Development of the fetal ovine pituitary is essential for normal maturation and initiation of the parturition process, as well as for orchestrating endocrine responses to stress in utero. Increases in the biosynthesis of ACTH and prolactin (PRL) occur in the late-gestation fetal sheep pituitary. In the anterior lobe (AL) of the pituitary, pro-opiomelanocortin (POMC) biosynthesis and processing are primarily regulated by corticotrophin-releasing hormone and vasopressin. However, POMC in the intermediate lobe (IL) and PRL in the AL are known to be primarily regulated by dopamine, via the D2 receptor, in adult sheep. Because of the importance of ACTH and PRL during gestation we have investigated a potential role of dopamine in the control of both IL melanotrophs and AL lactotrophs and corticotrophs, in late gestation.

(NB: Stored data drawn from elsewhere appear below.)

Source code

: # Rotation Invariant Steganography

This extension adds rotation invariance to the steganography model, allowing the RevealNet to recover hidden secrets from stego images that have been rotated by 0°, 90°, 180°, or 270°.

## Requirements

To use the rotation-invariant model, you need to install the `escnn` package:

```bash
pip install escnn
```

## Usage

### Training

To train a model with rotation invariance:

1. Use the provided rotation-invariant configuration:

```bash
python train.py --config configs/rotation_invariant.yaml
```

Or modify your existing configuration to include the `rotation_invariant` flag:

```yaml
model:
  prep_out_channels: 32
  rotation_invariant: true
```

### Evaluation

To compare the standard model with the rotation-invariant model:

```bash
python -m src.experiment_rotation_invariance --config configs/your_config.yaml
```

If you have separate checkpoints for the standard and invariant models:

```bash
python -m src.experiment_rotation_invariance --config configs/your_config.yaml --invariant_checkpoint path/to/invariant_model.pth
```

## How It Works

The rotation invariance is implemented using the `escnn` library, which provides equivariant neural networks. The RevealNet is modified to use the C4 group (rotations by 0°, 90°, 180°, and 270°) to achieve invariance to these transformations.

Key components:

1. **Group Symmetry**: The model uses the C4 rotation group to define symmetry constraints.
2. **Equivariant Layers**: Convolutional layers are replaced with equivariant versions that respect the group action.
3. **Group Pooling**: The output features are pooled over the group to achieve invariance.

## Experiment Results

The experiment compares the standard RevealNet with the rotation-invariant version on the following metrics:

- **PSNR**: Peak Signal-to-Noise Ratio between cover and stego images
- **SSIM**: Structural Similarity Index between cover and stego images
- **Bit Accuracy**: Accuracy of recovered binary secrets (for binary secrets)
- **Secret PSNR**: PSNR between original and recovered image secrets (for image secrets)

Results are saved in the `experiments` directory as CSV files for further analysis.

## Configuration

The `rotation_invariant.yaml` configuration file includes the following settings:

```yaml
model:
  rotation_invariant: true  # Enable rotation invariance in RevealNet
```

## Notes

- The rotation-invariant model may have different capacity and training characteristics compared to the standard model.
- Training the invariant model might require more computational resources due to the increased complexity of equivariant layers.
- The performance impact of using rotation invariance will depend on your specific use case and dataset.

Catheters were implanted into a maternal femoral artery and vein, fetal carotid artery and jugular vein as well as into the amniotic cavity. At day 130 of gestation, fetuses were infused intravenously with either the specific D2 receptor agonist bromocriptine (n = 5) or vehicle (n=5), for 5 days. Blood samples were taken throughout the experiment and pituitaries were removed at the end of the treatment period. Bromocriptine caused a significant decrease (>50%) in POMC mRNA levels in the IL. In contrast, bromocriptine had no significant effect on POMC mRNA levels or distribution in the AL. Fetal arterial ACTH and cortisol concentrations were unaffected by the bromocriptine infusion, compared with vehicle-infused controls. There was a dramatic decrease (>80%) in plasma PRL concentrations, compared with the control fetuses. However, PRL mRNA levels in the AL were not significantly affected by bromocriptine. In conclusion, we have found that bromocriptine inhibits aspects of both melanotroph and lactotroph function in late-gestation fetal sheep. The data indicate that the fetal pituitary possesses functional D2 receptors in late gestation.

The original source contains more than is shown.